Joey Korenman : Uh, so looking at this, I wanted to show you guys, this is the actual comp that I animated everything in, and you'll notice it looks just like the comp we've been building, you've got your comp markers up here to help me sync everything. And you've got a lot of different move Knowles for the camera moves and everything else has just built out the exact same way. So I'm going to dive into some of these pre comps and talk about specific pieces of this animation, uh, that I did. And that way we can sort of speed the process up a little bit. So here we go. First thing I wanted to talk about are these strange, glowing fireballs that you may have noticed kind of sprinkled around the animation? Uh, so the reason I put those in there was because, and frankly, this was probably not a smart thing to do, but it's, it's maybe a bad habit of mine.

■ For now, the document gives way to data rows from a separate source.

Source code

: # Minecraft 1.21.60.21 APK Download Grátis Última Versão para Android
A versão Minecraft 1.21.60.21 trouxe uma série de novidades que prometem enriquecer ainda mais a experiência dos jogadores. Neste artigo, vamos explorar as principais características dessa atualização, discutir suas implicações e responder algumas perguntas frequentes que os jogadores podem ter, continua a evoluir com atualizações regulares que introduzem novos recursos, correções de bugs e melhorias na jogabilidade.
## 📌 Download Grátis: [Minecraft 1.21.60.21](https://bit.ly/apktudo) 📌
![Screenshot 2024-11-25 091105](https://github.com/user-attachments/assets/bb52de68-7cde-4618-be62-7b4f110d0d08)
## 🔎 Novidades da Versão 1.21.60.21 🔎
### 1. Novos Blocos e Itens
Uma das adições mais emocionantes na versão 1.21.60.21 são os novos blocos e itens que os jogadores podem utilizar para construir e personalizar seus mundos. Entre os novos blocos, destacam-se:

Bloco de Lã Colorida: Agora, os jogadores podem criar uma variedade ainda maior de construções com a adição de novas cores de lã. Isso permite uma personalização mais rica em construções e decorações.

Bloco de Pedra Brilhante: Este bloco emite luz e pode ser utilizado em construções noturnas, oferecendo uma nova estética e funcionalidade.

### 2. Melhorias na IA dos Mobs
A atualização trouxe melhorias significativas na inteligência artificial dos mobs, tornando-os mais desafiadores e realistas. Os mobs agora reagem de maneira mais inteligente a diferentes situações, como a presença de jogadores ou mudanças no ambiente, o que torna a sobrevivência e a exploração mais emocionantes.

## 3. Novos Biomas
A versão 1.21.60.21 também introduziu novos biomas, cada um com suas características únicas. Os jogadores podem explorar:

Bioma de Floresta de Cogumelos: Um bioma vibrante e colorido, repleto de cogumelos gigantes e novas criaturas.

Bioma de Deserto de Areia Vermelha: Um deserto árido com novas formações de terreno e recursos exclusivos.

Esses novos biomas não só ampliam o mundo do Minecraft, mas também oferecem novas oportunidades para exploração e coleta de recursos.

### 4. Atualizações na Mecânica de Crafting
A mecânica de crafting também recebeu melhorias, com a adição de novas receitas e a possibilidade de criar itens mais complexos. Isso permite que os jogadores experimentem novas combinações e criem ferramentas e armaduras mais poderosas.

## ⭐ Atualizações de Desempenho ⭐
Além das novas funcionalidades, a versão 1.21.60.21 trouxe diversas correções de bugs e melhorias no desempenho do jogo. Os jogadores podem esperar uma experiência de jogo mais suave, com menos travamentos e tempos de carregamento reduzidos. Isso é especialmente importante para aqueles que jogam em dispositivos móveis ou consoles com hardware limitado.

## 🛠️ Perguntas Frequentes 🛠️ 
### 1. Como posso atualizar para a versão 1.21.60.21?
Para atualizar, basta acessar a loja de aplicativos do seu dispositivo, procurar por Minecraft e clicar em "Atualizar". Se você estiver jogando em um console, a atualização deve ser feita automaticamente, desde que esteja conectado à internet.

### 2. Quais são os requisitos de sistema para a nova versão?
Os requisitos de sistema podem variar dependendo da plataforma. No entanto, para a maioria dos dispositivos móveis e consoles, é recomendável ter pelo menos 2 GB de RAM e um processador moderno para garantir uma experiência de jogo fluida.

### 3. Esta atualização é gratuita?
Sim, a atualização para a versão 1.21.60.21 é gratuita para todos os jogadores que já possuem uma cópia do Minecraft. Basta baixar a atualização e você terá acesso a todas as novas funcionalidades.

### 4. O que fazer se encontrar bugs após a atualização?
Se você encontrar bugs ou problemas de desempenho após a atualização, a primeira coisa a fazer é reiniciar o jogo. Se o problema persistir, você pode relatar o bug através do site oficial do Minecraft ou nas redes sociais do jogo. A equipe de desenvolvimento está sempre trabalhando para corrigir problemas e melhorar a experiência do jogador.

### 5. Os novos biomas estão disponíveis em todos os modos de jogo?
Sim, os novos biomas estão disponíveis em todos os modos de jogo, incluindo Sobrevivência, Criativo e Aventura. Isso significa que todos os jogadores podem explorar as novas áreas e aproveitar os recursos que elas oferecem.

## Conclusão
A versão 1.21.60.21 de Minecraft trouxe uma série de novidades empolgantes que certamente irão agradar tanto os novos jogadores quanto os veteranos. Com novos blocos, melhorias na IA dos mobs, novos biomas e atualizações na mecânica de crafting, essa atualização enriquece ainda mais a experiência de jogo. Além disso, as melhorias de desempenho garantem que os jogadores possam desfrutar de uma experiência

Joey Korenman : Um, you know, just looking at the composition, it felt like it needed something to kind of help draw your eye around the composition. Sometimes when a composition feels flat to me, what I like to do is put a contrast ING design element somewhere, um, to kind of help give it a little bit more interest in and make it not feel so flat. So, um, what I thought might be cool would be to create these sort of flickering torches or fires, um, in this scene in the movie takes place in the woods, it's dark. Um, and so I thought it maybe made sense to kind of have these little torches kind of sprinkled around and they just help give it a little bit of visual interest. So here's how I made those I'm going to jump in. Um, and so this is what they look like.
Joey Korenman : All right. They're very simple. Um, but I want to show you guys how I made them just because this is, I think this is a good example of how you can just sort of be clever and it's better to be clever than good, I guess. So this is how I made these, um, each one of these, there's basically just four circles. So if I solo one of these and I preview it, it's just a circle moving in a circle. And the way I did that was I made a shape layer. Um, actually this is a solid with a mask on it, but you use a shape layer. It doesn't matter. And I offset the anchor point. You'll notice it's not in the center of the circle. And the reason I did that is because now by rotating this, it appears to kind of shift around instead of just not doing anything, which is what would happen if you rotated a circle with the anchor point right in the middle.